Task requirements: In the records below, the line with "No primeiro exemplo, podemos" opens the range and the line with "Neste exemplo, estamos" closes it; print that range exactly and nothing else.
Provided records START
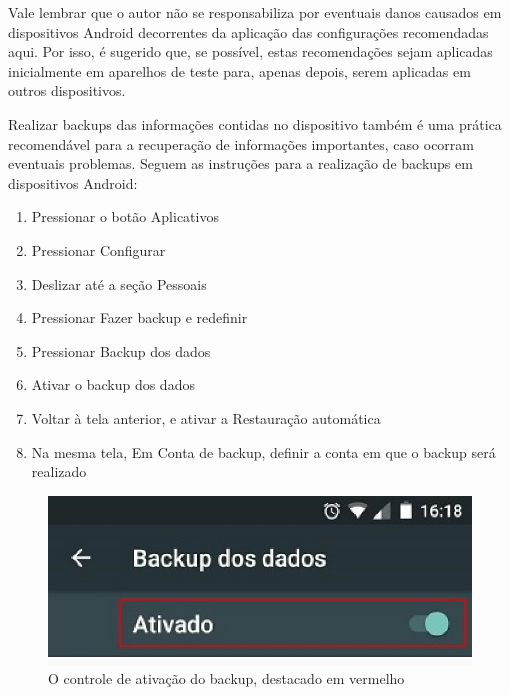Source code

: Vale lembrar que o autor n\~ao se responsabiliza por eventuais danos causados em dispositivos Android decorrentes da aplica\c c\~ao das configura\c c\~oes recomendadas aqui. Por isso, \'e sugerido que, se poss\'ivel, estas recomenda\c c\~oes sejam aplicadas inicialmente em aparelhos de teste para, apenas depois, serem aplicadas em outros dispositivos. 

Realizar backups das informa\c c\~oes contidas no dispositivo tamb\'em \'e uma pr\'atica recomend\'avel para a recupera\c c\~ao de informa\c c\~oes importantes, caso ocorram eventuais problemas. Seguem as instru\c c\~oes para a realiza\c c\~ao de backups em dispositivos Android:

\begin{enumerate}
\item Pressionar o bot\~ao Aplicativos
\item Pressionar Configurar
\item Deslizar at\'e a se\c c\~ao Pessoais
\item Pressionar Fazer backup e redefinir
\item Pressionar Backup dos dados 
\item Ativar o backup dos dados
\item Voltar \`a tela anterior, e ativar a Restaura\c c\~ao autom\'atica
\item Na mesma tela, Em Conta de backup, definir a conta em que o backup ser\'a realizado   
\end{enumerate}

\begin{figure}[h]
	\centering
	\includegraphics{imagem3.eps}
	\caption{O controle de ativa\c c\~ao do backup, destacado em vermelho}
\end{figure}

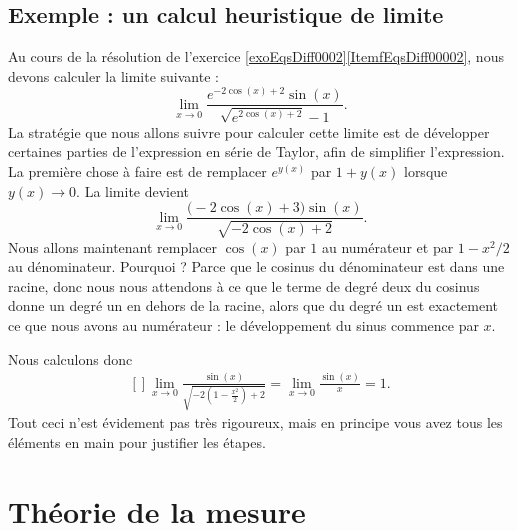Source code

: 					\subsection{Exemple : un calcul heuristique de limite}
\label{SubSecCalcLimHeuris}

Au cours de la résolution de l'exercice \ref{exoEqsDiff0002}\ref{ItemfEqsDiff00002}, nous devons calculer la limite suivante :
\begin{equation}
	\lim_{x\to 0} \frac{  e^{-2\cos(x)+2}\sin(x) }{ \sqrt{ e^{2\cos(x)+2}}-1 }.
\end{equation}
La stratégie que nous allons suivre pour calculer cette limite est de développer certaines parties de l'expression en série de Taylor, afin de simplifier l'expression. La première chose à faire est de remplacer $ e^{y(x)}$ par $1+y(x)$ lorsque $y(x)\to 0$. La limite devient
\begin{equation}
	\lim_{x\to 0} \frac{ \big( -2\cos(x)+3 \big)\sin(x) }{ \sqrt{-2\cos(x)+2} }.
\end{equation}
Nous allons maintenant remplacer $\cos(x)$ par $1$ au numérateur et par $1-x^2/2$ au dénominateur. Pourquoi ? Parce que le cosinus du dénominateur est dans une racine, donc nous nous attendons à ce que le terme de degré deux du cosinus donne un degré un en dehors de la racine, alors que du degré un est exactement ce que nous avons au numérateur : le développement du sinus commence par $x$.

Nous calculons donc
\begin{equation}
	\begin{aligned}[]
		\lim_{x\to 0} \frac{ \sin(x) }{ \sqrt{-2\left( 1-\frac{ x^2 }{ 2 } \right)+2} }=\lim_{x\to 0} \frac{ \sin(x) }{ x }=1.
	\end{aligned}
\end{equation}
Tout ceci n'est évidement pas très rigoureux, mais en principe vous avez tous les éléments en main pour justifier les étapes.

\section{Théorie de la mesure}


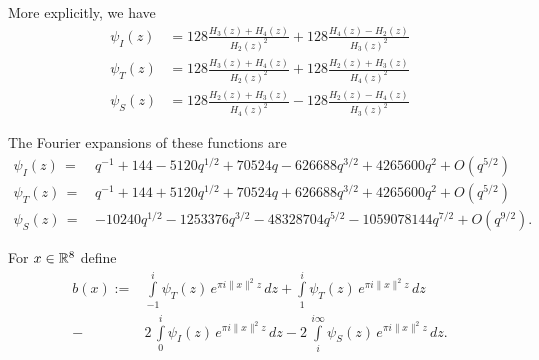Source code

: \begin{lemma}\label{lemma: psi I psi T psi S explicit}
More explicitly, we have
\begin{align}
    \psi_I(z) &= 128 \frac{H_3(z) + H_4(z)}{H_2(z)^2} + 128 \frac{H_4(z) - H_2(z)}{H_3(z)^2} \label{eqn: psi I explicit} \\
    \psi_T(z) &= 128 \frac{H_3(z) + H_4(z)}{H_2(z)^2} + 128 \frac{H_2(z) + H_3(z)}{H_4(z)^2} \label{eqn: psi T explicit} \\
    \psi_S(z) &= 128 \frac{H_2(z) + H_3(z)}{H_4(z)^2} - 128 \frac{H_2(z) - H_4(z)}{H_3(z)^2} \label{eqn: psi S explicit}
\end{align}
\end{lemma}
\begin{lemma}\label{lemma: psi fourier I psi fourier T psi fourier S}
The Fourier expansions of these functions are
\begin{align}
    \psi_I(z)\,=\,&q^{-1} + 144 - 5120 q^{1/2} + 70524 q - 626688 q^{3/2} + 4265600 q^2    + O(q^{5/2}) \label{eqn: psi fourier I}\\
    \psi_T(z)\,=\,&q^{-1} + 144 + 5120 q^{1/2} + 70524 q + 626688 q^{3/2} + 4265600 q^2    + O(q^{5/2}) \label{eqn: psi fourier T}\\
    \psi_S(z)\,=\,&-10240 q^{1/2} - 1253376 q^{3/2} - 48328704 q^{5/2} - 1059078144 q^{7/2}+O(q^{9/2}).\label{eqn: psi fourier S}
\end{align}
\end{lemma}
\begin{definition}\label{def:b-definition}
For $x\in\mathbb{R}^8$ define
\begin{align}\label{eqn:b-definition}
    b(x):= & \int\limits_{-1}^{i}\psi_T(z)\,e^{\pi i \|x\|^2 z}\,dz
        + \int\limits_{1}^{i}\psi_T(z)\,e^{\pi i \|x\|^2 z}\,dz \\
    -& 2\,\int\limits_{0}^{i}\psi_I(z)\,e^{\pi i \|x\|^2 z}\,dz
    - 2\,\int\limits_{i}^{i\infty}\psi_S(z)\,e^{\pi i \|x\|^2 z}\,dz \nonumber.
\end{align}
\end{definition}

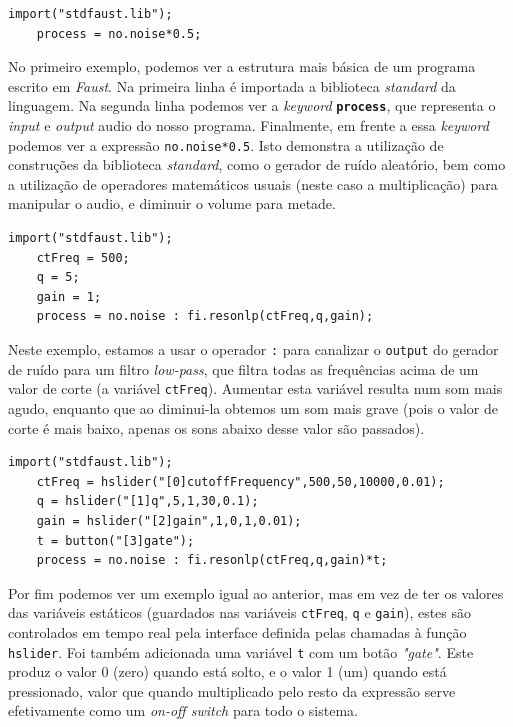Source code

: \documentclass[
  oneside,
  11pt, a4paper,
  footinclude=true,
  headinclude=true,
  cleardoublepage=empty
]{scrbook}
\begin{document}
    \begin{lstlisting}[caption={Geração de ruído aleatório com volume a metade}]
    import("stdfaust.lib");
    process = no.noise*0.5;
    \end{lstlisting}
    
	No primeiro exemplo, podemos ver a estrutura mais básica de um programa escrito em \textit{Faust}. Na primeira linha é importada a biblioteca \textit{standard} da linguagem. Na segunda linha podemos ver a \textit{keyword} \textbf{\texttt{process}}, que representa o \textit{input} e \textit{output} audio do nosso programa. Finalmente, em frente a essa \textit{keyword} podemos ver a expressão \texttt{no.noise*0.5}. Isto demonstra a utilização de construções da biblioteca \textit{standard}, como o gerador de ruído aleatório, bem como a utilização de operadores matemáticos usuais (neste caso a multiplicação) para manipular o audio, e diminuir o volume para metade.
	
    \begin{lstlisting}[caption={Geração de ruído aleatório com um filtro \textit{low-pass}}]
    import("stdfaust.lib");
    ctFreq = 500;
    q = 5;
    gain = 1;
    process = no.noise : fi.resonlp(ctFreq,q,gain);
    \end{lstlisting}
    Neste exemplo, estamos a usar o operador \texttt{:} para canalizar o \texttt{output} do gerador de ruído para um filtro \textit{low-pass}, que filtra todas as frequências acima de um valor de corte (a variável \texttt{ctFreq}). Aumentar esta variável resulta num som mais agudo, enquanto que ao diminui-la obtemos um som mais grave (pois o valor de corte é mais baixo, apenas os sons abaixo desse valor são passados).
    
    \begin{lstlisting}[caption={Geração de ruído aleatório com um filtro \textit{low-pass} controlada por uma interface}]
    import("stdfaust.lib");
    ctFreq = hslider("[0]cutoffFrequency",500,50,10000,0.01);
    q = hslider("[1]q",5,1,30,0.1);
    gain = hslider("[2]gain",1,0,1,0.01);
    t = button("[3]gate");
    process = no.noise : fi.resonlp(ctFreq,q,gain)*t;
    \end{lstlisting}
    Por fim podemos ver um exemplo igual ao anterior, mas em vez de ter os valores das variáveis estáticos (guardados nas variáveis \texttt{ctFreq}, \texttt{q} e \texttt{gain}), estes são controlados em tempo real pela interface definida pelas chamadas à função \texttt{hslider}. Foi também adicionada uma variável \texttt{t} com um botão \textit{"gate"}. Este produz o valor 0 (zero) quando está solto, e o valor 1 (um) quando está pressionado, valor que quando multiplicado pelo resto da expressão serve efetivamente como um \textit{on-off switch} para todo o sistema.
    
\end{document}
Provided records END
Answer section:
	No primeiro exemplo, podemos ver a estrutura mais básica de um programa escrito em \textit{Faust}. Na primeira linha é importada a biblioteca \textit{standard} da linguagem. Na segunda linha podemos ver a \textit{keyword} \textbf{\texttt{process}}, que representa o \textit{input} e \textit{output} audio do nosso programa. Finalmente, em frente a essa \textit{keyword} podemos ver a expressão \texttt{no.noise*0.5}. Isto demonstra a utilização de construções da biblioteca \textit{standard}, como o gerador de ruído aleatório, bem como a utilização de operadores matemáticos usuais (neste caso a multiplicação) para manipular o audio, e diminuir o volume para metade.
	
    \begin{lstlisting}[caption={Geração de ruído aleatório com um filtro \textit{low-pass}}]
    import("stdfaust.lib");
    ctFreq = 500;
    q = 5;
    gain = 1;
    process = no.noise : fi.resonlp(ctFreq,q,gain);
    \end{lstlisting}
    Neste exemplo, estamos a usar o operador \texttt{:} para canalizar o \texttt{output} do gerador de ruído para um filtro \textit{low-pass}, que filtra todas as frequências acima de um valor de corte (a variável \texttt{ctFreq}). Aumentar esta variável resulta num som mais agudo, enquanto que ao diminui-la obtemos um som mais grave (pois o valor de corte é mais baixo, apenas os sons abaixo desse valor são passados).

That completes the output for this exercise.